» **What to work on**
A faithful copy is needed of the lines below from the one with "3. Следующим выводом" up to and including the one with "spam or not"; set it down with no pictures and no other lines.

» **The data**
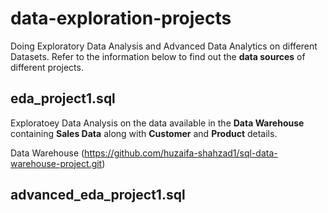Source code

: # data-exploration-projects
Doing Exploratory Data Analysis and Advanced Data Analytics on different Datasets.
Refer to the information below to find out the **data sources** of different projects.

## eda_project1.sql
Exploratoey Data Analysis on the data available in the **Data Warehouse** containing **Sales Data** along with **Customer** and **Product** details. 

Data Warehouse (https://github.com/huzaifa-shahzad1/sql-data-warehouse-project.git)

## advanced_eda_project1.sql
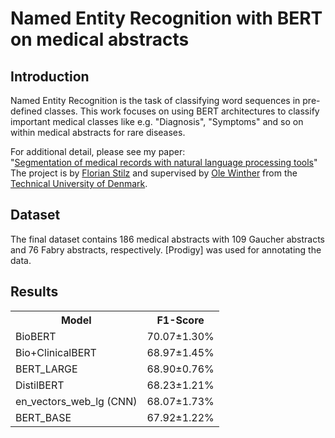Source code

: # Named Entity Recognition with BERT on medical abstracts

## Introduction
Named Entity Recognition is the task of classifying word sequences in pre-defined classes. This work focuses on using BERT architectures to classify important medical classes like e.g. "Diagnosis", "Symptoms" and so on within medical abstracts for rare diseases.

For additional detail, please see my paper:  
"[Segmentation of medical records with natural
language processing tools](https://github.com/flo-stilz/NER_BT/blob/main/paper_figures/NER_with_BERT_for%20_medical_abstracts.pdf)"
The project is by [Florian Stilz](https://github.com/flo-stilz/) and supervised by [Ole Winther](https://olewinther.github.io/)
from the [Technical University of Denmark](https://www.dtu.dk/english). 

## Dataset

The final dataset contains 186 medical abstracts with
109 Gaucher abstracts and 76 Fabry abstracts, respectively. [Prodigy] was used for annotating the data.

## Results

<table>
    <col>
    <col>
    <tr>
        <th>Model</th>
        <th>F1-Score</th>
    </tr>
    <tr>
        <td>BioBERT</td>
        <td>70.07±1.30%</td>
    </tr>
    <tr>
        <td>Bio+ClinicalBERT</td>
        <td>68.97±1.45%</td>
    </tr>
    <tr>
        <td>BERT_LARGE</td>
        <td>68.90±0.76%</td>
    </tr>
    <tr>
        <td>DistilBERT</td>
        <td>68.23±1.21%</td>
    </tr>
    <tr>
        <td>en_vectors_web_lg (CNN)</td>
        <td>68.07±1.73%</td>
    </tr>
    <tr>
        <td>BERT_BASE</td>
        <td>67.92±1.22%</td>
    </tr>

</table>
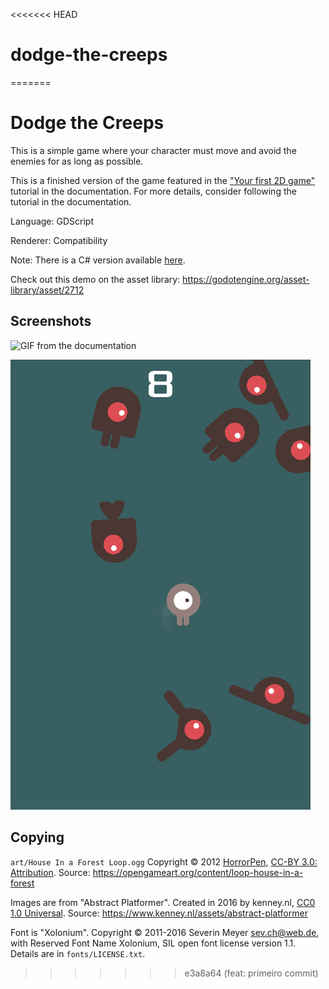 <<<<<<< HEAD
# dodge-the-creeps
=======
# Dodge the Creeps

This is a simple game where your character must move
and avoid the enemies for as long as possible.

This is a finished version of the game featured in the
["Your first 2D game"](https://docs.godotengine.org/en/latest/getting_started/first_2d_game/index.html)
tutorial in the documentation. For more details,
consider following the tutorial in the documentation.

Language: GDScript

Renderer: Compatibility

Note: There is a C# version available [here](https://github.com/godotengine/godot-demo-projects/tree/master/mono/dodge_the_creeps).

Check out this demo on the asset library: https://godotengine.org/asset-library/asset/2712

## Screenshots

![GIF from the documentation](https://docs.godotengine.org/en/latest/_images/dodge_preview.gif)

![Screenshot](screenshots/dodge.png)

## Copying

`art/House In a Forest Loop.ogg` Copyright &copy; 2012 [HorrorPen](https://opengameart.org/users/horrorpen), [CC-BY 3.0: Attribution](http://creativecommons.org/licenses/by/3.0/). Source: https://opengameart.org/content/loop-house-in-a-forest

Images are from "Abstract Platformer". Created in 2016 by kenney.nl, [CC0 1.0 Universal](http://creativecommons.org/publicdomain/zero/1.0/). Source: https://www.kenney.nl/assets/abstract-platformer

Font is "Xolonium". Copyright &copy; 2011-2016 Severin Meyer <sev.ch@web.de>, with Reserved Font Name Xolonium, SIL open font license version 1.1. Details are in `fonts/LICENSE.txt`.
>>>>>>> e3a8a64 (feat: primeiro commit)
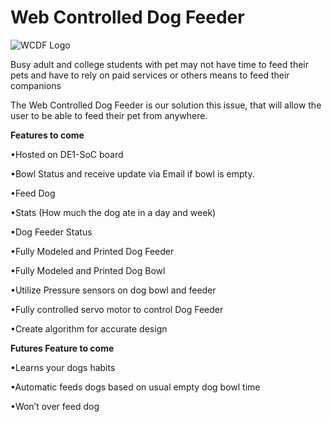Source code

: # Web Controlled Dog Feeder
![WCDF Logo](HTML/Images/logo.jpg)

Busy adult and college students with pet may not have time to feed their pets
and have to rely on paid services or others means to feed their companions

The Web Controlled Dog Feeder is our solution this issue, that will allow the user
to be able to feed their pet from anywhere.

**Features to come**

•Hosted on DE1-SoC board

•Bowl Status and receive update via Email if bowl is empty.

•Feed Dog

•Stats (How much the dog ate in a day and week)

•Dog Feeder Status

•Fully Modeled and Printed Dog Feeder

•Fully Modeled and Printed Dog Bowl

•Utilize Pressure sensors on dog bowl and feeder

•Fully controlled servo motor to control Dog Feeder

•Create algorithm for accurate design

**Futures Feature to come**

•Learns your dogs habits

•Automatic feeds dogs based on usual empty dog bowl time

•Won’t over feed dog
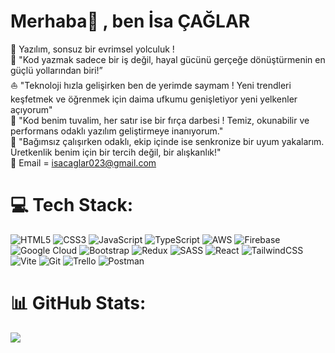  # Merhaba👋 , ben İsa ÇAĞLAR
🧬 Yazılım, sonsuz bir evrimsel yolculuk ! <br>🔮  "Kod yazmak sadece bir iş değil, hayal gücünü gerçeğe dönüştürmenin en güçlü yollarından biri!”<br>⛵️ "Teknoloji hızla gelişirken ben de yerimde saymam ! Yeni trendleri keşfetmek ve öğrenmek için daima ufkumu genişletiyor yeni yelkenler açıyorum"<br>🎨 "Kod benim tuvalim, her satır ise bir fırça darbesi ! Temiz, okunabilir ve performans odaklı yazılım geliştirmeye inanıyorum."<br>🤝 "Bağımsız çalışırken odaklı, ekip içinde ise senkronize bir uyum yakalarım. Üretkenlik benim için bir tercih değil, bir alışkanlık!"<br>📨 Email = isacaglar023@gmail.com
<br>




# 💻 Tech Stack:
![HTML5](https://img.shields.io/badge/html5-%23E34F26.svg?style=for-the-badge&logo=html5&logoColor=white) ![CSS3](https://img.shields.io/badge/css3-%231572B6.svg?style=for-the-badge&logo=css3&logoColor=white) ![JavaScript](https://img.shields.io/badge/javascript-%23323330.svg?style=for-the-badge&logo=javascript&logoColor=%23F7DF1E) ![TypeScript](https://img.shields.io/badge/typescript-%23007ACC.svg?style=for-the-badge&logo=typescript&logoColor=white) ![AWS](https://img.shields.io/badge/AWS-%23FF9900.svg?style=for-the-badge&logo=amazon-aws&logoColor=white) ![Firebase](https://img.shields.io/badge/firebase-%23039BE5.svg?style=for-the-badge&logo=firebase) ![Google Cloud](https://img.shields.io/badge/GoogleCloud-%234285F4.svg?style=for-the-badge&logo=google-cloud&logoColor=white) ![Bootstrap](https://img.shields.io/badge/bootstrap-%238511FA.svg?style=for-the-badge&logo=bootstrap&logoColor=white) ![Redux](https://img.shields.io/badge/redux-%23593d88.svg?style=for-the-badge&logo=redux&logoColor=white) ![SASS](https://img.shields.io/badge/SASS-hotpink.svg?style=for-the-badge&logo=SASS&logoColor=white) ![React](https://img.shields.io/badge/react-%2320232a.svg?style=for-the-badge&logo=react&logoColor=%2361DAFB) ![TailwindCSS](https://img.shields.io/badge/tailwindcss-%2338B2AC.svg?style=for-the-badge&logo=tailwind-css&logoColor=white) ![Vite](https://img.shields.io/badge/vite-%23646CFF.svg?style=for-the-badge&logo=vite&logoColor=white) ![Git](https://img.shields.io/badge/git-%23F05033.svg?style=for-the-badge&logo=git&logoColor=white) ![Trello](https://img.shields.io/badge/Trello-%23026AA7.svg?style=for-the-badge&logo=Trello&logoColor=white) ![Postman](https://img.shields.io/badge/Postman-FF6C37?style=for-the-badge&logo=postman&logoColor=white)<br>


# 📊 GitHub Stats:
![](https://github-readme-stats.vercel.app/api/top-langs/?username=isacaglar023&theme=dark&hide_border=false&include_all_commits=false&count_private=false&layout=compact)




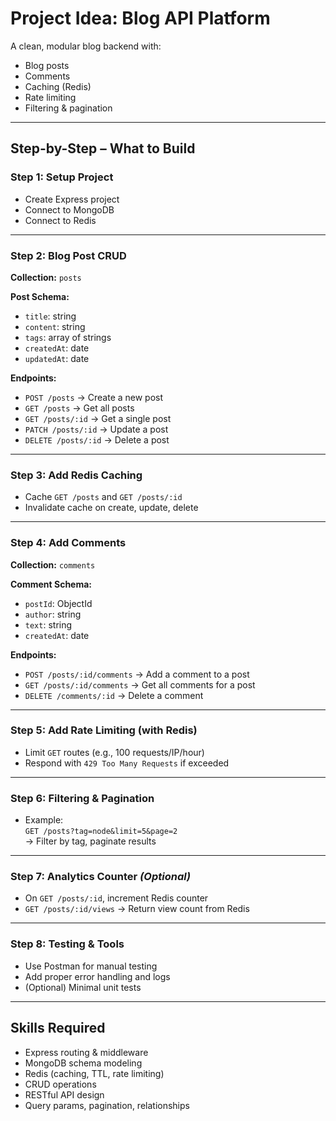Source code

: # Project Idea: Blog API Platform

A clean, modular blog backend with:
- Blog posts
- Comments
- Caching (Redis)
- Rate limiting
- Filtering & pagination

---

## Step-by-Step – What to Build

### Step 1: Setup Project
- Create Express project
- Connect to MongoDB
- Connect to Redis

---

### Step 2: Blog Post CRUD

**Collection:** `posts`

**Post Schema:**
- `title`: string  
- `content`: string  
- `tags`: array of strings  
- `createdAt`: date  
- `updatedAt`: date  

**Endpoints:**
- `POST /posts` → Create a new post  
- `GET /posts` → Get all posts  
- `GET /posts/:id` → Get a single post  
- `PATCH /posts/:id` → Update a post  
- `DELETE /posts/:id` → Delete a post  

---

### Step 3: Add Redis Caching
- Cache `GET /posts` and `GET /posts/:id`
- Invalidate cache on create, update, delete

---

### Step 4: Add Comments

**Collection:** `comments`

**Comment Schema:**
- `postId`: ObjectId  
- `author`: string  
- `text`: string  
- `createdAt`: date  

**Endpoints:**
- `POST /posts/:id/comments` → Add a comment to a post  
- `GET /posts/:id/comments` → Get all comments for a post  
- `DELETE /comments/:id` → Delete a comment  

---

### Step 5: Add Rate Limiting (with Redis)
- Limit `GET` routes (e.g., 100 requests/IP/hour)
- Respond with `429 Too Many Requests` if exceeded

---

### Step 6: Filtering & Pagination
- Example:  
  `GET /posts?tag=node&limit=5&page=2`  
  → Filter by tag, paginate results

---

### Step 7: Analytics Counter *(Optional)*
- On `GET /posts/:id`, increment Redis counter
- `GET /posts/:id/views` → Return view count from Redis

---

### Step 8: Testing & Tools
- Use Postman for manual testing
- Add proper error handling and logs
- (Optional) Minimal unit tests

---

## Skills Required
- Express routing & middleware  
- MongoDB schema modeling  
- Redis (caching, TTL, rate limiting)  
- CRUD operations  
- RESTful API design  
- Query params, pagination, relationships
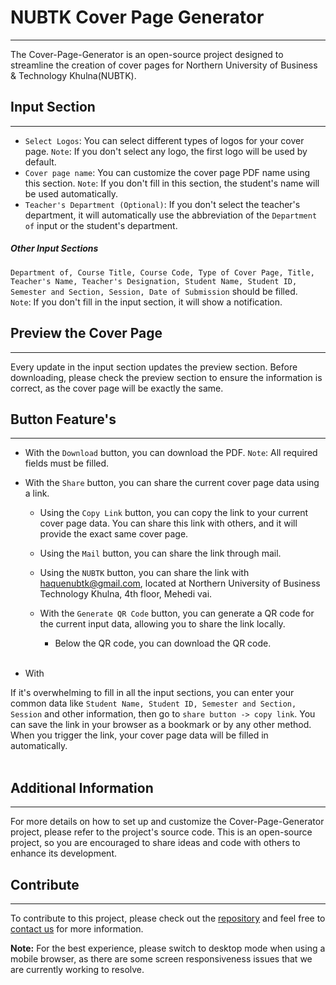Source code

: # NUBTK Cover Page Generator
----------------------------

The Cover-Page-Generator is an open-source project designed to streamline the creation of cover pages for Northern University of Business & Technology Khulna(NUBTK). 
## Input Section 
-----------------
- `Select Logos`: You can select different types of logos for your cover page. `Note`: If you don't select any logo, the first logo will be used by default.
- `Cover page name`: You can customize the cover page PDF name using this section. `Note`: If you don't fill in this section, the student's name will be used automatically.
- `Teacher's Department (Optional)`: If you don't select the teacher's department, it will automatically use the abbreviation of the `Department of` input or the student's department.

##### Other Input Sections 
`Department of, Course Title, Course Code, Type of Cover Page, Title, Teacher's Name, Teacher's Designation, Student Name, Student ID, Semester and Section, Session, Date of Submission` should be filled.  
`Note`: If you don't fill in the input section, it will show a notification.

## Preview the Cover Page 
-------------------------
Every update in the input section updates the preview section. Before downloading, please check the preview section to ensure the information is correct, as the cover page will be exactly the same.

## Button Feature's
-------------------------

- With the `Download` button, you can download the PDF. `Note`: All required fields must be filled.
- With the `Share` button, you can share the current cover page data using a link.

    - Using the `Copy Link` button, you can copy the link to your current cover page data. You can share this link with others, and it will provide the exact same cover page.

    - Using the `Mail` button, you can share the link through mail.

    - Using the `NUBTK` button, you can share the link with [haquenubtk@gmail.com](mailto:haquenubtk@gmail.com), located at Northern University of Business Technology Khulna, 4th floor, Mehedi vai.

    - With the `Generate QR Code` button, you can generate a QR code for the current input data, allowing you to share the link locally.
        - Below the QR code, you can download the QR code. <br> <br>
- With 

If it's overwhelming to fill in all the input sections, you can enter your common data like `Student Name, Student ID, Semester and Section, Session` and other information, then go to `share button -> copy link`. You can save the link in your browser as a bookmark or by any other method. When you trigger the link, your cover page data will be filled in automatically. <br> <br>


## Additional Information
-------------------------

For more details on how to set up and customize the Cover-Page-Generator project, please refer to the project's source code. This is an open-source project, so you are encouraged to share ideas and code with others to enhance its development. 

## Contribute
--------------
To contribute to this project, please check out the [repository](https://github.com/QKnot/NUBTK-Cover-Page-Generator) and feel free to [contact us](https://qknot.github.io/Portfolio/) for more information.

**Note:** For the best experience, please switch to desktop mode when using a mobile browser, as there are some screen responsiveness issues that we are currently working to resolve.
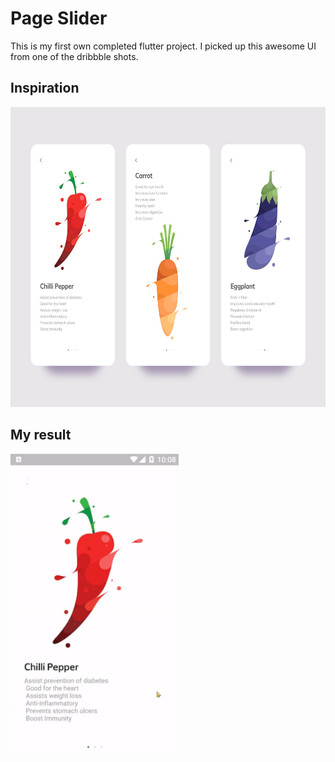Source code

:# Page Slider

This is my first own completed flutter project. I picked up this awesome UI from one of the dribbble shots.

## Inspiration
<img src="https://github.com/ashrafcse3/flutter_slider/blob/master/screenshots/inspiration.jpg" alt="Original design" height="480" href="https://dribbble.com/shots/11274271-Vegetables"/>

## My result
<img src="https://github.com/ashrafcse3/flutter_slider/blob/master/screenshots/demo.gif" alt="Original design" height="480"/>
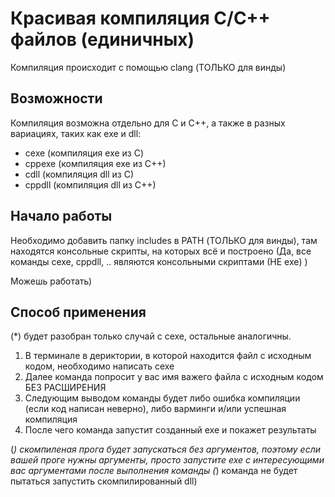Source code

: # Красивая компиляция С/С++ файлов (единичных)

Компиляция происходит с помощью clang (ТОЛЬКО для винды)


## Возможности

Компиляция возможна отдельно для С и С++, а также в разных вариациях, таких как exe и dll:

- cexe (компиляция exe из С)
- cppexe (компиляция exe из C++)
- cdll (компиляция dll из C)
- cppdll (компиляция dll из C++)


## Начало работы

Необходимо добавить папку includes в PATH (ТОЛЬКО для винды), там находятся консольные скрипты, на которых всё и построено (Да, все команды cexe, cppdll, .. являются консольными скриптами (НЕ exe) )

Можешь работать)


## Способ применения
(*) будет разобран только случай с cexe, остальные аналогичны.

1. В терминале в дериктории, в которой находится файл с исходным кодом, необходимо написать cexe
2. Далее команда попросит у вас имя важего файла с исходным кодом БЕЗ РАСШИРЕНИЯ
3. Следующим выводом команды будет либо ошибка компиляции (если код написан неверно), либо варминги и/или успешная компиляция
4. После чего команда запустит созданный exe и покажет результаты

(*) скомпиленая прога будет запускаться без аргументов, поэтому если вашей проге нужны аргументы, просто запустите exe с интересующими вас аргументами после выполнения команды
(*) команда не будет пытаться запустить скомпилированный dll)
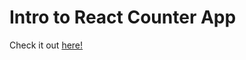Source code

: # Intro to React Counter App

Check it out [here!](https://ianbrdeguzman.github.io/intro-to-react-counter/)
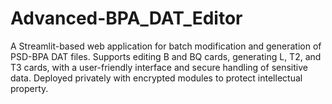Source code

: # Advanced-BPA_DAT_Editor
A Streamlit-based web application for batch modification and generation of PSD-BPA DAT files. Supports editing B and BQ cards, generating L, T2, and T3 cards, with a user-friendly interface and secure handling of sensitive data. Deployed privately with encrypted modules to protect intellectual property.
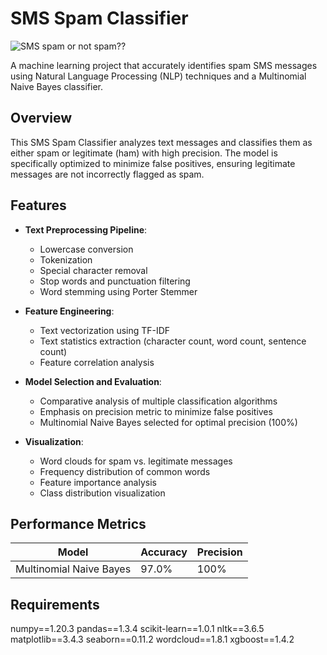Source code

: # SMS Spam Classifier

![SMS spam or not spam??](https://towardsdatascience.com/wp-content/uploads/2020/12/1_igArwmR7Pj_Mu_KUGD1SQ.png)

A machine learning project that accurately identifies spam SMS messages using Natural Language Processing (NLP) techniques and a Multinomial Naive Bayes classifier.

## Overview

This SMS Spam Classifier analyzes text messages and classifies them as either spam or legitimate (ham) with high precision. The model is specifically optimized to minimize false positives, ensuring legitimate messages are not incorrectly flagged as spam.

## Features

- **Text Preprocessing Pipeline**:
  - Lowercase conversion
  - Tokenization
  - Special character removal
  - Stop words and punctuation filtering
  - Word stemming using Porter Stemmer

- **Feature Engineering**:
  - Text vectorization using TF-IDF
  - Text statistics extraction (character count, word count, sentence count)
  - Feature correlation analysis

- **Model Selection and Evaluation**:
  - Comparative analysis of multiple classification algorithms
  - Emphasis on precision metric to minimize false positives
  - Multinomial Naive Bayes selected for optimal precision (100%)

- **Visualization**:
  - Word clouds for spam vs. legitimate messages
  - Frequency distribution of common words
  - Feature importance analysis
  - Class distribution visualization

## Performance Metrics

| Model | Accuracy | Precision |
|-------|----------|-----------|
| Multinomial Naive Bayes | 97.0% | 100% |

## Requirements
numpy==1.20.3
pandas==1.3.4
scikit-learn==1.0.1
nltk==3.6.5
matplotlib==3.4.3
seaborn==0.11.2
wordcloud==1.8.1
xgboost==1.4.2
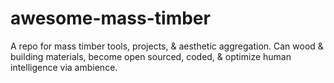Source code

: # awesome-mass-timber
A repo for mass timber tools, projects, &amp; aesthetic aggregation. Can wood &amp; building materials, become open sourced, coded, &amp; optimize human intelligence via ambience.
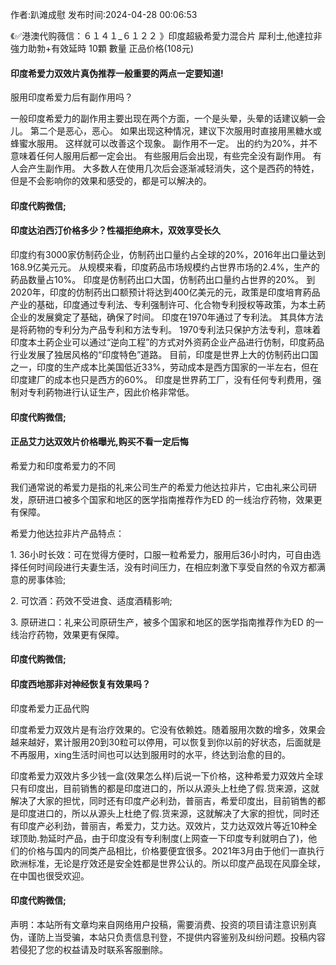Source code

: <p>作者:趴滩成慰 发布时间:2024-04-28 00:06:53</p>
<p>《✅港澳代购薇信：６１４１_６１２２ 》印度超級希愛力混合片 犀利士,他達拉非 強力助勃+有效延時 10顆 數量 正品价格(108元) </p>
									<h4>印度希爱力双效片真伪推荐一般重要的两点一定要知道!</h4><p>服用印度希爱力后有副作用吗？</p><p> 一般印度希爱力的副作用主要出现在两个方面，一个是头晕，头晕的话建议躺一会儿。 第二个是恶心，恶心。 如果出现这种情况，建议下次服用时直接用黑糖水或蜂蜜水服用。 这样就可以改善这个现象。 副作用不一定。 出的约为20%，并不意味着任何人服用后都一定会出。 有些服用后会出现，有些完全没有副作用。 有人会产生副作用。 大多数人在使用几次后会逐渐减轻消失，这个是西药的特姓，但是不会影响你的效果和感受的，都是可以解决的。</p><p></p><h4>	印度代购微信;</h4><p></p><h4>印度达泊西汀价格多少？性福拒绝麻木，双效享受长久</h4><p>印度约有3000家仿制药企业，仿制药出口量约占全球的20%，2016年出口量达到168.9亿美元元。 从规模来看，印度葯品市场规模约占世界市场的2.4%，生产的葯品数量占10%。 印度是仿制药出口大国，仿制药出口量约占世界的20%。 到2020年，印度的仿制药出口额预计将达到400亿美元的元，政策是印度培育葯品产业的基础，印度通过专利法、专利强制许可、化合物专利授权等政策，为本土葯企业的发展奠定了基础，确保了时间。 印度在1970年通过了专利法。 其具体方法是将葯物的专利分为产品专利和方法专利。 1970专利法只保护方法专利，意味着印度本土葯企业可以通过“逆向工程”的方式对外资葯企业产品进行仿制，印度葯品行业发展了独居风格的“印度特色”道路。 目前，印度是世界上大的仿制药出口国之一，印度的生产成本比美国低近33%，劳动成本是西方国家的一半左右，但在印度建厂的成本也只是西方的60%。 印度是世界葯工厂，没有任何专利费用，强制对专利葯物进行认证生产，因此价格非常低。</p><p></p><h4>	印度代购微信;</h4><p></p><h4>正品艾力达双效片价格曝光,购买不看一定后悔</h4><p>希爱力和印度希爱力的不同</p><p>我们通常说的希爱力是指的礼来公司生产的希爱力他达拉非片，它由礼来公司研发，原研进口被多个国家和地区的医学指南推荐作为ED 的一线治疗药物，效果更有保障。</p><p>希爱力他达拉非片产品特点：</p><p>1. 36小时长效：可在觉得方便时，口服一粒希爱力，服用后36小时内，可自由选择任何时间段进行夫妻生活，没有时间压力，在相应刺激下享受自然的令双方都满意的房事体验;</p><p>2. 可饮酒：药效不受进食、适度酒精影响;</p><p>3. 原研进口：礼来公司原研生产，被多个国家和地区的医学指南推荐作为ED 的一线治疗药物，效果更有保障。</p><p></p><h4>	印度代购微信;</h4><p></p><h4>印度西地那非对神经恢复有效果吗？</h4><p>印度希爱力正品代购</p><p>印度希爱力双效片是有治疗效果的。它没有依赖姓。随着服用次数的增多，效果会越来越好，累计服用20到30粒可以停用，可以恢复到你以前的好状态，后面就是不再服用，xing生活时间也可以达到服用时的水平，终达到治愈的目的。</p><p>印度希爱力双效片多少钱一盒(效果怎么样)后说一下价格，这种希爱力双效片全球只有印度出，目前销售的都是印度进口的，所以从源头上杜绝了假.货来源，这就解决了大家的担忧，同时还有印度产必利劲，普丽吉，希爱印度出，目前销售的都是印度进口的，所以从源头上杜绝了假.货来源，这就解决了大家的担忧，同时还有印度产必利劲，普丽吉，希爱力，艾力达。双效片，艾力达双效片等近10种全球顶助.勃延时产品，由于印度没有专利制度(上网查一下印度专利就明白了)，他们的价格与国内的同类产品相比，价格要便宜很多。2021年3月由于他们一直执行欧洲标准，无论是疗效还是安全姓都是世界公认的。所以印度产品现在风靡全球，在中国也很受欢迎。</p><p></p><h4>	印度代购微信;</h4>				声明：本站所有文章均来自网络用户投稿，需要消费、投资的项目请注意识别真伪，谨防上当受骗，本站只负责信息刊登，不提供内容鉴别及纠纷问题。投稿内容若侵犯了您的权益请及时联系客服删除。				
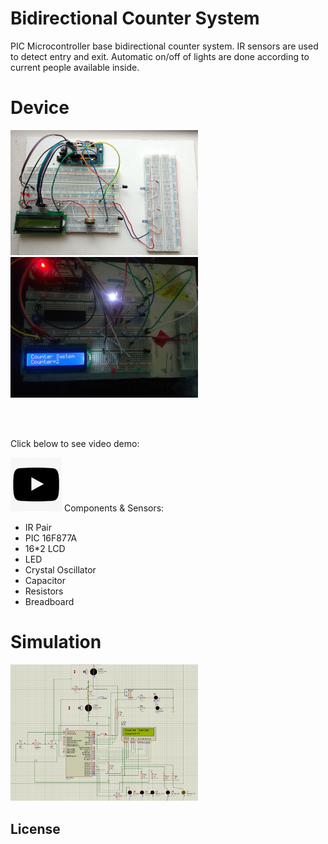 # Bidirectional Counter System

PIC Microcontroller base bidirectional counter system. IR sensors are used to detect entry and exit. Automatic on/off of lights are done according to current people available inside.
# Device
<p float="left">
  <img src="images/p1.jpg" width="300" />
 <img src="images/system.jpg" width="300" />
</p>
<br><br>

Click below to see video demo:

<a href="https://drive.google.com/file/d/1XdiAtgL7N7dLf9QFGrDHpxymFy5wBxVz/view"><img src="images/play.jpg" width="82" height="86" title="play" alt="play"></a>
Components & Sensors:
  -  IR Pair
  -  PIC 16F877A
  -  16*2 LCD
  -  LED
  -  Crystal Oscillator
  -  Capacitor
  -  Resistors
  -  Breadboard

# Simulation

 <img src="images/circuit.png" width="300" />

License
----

» **Response**
3. Следующим выводом команды будет либо ошибка компиляции (если код написан неверно), либо варминги и/или успешная компиляция
4. После чего команда запустит созданный exe и покажет результаты

(*) скомпиленая прога будет запускаться без аргументов, поэтому если вашей проге нужны аргументы, просто запустите exe с интересующими вас аргументами после выполнения команды
(*) команда не будет пытаться запустить скомпилированный dll)
Source code

: # Intro to React Counter App

Check it out [here!](https://ianbrdeguzman.github.io/intro-to-react-counter/)
Source code

: # Advanced-BPA_DAT_Editor
A Streamlit-based web application for batch modification and generation of PSD-BPA DAT files. Supports editing B and BQ cards, generating L, T2, and T3 cards, with a user-friendly interface and secure handling of sensitive data. Deployed privately with encrypted modules to protect intellectual property.
Source code

: # SMS Spam Classifier

![SMS spam or not spam??](https://towardsdatascience.com/wp-content/uploads/2020/12/1_igArwmR7Pj_Mu_KUGD1SQ.png)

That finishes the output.